I was contacted by SAS Technical Support regarding a customer who was trying to use SAS/IML to compute quantiles of the folded normal distribution. I had heard of the distribution, but it is not built into SAS and I had never worked with it. Nevertheless, I set out to understand the distribution and figured out how to compute it's various important properties.
As I mentioned last week, there are four essential functions that you need when you are working with a statistical distribution. You need to know how to generate random values, how to compute the PDF, how to compute the CDF, and how to compute quantiles. In this article, I describe how to compute each of the four essential quantities for the folded normal distribution. In this way, you can see how to use SAS/IML to define these functions for distributions that are not explicitly built into SAS.
Random Values of the Folded Normal Distribution
The Wikipedia article on the folded normal distribution states, "Given a normally distributed random variable X with mean μ and variance σ2, the random variable Y = |X| has a folded normal distribution." By using this definition, it is easy to write down the function that generates a random sample:
proc iml; start RandFolded(x, mu, sigma); call randgen(x, "Normal", mu, sigma); x = abs(x); finish; /* test: generate 1,000 random values from the folded normal */ call randseed(12345); mu = 1; sigma = 1; /* parameters of the distribution */ y = j(1000, 1); call RandFolded(y, mu, sigma); |
A histogram of the random sample is shown in the following plot. The histogram is overlaid with a curve that shows the PDF for the folded normal distribution, which is computed in the next section.

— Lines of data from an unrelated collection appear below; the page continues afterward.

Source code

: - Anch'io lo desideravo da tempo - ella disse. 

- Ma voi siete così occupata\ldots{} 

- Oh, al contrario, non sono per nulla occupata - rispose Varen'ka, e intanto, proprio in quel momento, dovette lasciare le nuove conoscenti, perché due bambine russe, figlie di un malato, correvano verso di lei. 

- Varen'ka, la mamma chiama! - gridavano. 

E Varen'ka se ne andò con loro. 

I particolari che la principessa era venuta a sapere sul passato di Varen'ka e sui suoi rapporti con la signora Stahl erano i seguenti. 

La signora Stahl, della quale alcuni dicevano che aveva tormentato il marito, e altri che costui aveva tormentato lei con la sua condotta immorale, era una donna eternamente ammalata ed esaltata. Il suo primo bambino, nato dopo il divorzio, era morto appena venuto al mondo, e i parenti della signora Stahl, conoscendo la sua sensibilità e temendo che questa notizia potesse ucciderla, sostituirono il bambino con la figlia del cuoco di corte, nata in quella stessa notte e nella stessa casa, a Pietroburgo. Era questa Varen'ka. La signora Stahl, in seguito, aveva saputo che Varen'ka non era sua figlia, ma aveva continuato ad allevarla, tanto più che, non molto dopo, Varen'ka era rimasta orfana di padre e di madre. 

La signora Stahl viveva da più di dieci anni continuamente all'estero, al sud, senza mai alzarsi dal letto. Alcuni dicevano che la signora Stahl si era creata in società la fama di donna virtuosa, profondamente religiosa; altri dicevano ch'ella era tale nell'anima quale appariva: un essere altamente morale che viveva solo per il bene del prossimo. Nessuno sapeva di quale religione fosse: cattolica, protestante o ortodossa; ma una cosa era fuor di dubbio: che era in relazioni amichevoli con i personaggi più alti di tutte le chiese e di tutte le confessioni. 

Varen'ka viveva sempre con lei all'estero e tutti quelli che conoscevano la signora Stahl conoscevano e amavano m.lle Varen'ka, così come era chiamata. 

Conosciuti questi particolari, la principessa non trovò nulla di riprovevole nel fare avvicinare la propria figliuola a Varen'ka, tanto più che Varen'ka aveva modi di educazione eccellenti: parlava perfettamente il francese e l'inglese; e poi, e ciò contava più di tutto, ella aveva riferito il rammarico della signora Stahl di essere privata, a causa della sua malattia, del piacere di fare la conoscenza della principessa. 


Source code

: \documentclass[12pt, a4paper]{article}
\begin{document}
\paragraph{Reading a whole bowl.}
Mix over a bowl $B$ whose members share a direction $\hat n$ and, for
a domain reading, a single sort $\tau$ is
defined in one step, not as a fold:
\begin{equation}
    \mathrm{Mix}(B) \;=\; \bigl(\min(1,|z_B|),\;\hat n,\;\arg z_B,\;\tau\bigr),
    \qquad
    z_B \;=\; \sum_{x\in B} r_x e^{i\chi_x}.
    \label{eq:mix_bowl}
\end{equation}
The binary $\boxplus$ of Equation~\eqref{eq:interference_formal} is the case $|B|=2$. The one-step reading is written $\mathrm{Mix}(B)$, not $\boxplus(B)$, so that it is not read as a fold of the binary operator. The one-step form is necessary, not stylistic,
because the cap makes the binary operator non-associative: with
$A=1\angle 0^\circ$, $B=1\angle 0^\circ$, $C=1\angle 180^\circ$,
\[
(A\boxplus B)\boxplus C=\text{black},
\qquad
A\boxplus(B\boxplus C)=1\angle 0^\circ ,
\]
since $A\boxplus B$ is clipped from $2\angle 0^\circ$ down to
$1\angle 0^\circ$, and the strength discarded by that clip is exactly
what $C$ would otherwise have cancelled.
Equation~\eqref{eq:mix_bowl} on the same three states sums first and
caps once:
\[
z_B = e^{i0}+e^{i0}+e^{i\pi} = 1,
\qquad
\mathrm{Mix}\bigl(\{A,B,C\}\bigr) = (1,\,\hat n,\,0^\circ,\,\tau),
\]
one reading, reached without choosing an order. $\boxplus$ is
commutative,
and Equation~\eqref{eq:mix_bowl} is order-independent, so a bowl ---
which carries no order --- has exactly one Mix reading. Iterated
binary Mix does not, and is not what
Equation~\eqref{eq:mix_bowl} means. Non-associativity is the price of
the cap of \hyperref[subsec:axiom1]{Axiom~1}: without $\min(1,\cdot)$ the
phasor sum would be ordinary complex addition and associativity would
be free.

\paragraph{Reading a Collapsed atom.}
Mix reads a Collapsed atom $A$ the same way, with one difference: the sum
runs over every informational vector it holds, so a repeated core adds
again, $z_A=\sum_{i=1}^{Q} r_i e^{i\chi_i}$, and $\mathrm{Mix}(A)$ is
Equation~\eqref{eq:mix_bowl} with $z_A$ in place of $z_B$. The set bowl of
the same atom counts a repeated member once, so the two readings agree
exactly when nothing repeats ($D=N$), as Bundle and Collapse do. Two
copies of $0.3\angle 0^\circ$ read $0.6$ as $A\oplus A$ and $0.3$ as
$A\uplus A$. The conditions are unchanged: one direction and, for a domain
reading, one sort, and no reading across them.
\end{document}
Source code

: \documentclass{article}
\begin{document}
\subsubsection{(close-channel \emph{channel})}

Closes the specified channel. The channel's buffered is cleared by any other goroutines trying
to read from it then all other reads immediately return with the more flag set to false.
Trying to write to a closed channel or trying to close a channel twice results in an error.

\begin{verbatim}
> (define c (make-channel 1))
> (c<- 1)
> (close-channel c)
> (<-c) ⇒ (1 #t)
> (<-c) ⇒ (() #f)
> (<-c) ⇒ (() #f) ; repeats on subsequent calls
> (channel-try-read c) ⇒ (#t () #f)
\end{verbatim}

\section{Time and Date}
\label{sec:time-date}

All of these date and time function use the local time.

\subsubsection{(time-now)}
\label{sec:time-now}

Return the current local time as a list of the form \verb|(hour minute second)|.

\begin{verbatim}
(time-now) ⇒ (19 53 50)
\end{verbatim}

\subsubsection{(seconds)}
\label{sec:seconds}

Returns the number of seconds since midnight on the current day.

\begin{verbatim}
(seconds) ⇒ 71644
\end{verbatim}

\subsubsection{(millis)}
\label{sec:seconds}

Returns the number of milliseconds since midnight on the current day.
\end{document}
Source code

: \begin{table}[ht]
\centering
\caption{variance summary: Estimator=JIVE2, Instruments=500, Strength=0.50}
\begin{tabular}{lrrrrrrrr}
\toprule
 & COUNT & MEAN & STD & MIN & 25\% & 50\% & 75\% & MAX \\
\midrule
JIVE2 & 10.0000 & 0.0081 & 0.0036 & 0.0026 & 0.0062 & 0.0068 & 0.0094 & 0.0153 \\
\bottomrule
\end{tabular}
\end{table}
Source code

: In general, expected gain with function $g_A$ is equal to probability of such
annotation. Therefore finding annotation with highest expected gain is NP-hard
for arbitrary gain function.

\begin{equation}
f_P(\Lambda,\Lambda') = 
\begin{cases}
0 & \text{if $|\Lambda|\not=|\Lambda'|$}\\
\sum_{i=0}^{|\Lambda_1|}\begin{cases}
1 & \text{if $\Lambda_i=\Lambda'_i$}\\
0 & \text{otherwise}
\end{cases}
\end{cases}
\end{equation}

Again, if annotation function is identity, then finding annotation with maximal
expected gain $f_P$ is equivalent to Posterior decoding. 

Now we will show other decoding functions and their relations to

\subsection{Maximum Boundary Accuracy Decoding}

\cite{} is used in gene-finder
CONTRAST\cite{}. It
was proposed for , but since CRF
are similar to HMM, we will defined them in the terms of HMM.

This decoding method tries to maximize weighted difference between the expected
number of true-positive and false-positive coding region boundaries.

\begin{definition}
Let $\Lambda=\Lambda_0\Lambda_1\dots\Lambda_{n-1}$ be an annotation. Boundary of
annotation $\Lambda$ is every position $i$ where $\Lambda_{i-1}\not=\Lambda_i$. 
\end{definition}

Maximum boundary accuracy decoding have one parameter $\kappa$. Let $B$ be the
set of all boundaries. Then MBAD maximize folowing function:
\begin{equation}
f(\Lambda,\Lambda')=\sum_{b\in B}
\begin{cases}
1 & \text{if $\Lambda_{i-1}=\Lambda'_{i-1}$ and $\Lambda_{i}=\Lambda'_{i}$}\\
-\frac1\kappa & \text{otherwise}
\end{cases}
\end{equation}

The PDF for the Folded Normal Distribution
The folded normal distribution is "folded" in the sense that the density for the normal distribution is "folded over" across the x=0 line. That means that the density at some point x>0 is given by the sum of the density of the normal distribution at x and the density of the normal distribution at -x. This is coded as follows:
start PDFFolded(x, mu, sigma); return( pdf("Normal", x, mu, sigma) + pdf("Normal", -x, mu, sigma) ); finish; /* test: generate PDF for a sequence of points */ x=T( do(0,4,0.1) ); pdf = PDFFolded(x, mu, sigma); |
The CDF for the Folded Normal Distribution
You can express the CDF for the folded normal distribution in terms of the CDF for the normal distribution. When you integrate the PDF of the folded normal distribution, a negative sign appears during a change of variables (see the Wikipedia article), and you get the following CDF:
start CDFFolded(x, mu, sigma); return( cdf("Normal", x, mu, sigma) - cdf("Normal", -x, mu, sigma) ); finish; /* test: generate CDF for a sequence of points */ cdf = CDFFolded(x, mu, sigma); |
Quantiles for the Folded Normal Distribution
So far, everything has been easy. For the folded normal distribution, it is possible to express the PDF, the CDF, and the "RAND" functions by using the corresponding functions for the normal distribution. Unfortunately, I don't think it is possible to compute quantiles of the folded normal in terms of quantiles of the normal distribution.
However, all is not lost. The CDF is continuous and monotone increasing, so it is easy to compute quantiles by using a root-finding technique. Given a probability, p, the pth quantile is simply the value q such that CDF(q)=p, or, equivalently, for which CDF(q)-p=0.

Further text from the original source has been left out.